“Come, follow me, and
I will make you fishers
of men.”

GOD’S CHOSEN FOR HIS PURPOSE:
ALL ABOUT JESUS

1 Peter 2:9-10 ESV

But you are a chosen race,
a royal priesthood, a holy nation,
a people for his own possession,
that you may proclaim
the excellencies of him
who called you out of darkness
into his marvelous light.
Once you were not a people,
but now you are God’s people;
once you had not received mercy,
but now you have received mercy.

God’s People:
Part One

In the history of this world
God has always
been calling and
gathering His people.

From Abram’s own nation
and his people
and their lifeless gods
God called Abraham.

Among the brothers of Israel
and their evil
and their confusion
God called Joseph.

Out of the river rescued
and raised Egypt’s
pampered Prince
God called Moses.

Out of pagan Moab
and as a widow
following a widow
God called Ruth.

Out of the fields as
a shepherd
the least and the youngest
God called David.

Never the obvious
nor the predictable
for His servants
God called His faithful.

God calls His children to become His servants, based upon an obedient, faith relationship with Him, trusting in His Word, His Power and His Loving plan of redemption. God does not call us because of who we are, but because of who He is. God calls us for His glory, and as we answer in obedience and faith, He develops eternal purpose and joy in our hearts. As we take a look at some of the called, this week and next, we will observe over and over again how great God is, and how beautifully He uses a wide variety of people to declare His glory.
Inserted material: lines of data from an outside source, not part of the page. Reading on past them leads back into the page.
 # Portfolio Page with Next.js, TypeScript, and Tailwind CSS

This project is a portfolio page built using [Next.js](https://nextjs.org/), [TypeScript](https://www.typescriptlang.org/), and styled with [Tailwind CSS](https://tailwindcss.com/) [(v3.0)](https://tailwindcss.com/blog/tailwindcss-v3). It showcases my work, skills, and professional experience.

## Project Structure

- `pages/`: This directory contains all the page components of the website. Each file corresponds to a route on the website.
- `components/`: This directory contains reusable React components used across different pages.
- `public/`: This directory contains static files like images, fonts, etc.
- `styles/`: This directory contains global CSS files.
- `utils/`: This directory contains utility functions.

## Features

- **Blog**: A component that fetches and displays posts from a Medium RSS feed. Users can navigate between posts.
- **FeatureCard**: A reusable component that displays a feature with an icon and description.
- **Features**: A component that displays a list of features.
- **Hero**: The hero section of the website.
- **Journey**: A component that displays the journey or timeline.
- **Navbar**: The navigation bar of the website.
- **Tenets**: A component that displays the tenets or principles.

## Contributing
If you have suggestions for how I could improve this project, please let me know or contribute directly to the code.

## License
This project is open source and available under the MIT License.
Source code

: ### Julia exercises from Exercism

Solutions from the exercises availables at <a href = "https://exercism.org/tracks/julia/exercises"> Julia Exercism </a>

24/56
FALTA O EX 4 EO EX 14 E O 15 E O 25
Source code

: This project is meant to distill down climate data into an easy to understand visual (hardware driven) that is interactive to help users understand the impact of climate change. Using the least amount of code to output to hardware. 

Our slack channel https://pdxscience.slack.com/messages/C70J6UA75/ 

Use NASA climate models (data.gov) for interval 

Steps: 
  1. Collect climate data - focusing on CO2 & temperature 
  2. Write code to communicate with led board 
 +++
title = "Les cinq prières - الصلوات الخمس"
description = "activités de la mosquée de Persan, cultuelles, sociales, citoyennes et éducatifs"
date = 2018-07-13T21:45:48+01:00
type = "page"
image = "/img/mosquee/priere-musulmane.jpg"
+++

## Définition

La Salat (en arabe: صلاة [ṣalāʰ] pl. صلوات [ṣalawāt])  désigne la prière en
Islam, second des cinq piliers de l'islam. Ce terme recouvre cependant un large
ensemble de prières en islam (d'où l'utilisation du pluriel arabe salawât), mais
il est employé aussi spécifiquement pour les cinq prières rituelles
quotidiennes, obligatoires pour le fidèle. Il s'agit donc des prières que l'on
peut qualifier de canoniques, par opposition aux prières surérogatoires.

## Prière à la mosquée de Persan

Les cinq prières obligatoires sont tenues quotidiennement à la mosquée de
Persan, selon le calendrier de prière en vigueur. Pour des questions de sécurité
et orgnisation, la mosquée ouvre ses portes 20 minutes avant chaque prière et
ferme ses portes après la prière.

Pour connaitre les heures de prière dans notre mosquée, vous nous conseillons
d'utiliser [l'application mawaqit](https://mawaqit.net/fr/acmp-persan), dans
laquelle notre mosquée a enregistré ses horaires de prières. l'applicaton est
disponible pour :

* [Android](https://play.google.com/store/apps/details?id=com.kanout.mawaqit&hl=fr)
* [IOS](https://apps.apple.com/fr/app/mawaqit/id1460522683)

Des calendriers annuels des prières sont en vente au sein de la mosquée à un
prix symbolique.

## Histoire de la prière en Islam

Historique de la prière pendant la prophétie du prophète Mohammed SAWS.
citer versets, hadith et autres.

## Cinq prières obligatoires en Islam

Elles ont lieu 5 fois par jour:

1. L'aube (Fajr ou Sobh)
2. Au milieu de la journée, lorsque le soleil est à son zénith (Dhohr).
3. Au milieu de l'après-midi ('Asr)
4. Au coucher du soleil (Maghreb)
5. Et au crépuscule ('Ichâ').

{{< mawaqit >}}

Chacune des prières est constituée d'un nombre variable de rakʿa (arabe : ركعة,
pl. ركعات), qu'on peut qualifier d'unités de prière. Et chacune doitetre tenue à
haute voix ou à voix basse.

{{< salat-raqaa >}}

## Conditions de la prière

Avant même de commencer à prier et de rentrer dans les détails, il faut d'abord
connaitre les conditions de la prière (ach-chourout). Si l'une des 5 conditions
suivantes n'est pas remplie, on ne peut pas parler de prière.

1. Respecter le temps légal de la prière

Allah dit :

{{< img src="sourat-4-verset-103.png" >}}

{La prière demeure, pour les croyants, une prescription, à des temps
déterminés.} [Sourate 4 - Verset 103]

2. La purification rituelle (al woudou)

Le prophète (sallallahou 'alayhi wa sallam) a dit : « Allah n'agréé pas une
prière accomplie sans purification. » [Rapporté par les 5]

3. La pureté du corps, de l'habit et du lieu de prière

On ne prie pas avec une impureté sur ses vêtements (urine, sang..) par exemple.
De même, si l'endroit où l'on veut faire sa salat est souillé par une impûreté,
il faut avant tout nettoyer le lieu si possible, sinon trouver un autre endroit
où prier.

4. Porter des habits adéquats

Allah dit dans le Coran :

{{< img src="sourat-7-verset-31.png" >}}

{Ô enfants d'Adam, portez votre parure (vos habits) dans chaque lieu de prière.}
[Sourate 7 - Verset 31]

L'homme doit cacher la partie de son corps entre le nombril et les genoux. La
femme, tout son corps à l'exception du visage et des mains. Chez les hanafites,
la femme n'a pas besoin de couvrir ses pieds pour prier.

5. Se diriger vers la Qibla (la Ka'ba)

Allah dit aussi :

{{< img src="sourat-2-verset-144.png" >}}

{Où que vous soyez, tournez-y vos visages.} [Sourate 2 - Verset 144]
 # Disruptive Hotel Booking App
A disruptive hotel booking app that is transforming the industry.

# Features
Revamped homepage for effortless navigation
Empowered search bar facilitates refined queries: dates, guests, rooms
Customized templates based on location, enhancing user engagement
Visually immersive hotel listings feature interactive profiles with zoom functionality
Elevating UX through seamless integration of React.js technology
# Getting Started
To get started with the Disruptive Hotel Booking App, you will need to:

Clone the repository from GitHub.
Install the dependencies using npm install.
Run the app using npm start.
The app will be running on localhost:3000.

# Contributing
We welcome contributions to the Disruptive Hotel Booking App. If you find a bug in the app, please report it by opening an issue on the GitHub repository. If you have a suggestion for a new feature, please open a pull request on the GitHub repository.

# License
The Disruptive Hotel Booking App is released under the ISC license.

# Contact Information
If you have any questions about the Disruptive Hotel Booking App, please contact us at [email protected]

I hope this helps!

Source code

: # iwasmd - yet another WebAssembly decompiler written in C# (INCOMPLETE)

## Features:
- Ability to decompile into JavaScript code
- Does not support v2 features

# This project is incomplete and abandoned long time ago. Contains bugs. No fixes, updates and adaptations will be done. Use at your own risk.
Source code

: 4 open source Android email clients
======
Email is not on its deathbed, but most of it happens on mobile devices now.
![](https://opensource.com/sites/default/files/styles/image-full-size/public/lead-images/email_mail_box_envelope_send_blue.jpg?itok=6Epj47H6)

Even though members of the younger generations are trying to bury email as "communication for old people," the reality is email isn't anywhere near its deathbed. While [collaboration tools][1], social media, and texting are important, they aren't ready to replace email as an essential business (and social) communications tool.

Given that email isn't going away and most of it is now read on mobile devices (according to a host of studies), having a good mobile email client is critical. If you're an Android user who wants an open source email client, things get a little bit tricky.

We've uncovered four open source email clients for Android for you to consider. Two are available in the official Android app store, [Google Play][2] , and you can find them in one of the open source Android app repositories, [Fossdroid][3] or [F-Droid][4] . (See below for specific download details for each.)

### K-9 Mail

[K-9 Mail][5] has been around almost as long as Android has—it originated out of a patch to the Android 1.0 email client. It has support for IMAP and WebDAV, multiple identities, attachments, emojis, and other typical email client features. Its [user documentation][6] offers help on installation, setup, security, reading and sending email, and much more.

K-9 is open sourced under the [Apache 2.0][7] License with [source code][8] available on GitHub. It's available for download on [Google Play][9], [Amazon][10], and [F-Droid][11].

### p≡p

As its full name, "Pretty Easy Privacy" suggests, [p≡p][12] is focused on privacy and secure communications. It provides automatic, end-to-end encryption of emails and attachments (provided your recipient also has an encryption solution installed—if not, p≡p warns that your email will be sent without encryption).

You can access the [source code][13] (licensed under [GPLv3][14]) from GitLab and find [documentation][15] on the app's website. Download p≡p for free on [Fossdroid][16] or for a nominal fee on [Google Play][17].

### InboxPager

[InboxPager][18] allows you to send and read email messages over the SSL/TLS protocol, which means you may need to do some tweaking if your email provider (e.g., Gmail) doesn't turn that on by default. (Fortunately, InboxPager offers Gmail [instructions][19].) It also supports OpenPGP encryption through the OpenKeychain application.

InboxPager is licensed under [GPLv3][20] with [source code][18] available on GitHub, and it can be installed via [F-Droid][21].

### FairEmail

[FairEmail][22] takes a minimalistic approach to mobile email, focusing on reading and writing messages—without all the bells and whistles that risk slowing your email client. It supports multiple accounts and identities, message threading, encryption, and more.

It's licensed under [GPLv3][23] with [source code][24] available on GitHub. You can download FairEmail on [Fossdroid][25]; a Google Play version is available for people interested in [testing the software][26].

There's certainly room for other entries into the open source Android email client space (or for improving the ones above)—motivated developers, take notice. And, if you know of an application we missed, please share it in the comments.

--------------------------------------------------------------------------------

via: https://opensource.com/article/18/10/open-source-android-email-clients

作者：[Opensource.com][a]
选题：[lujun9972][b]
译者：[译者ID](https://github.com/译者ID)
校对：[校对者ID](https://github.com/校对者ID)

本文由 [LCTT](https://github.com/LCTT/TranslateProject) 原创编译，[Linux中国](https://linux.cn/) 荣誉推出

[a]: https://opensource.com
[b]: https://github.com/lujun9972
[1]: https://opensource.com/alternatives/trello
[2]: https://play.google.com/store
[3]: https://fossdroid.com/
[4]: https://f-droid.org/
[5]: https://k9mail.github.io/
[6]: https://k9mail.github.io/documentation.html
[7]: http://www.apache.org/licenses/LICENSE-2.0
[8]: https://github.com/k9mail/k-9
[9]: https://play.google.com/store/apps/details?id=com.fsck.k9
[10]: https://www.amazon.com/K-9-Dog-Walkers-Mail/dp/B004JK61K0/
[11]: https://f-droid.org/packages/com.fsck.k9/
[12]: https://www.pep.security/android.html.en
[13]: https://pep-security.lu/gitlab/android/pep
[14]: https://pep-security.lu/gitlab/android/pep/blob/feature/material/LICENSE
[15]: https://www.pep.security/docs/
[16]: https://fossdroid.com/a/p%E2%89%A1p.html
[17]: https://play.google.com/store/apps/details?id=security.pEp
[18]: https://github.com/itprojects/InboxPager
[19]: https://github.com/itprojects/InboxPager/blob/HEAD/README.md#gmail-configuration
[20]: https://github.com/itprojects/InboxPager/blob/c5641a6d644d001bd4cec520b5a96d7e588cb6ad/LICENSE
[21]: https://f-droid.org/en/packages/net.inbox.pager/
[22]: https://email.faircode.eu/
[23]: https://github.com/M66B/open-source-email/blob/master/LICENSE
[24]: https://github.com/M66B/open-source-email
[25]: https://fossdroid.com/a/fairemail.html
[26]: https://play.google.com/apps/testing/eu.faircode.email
We will marvel at how God takes humble lives and uses those lives to illustrate His incredible power to redeem and overcome darkness with His triumphant light. We will rejoice with each of these saints when in the end there lives truly became ALL ABOUT HIM.

Abram/Abraham
became God’s Chosen
as he obediently
followed God toward
what would become
the Promised Land
of Israel and the
birthplace of the Messiah.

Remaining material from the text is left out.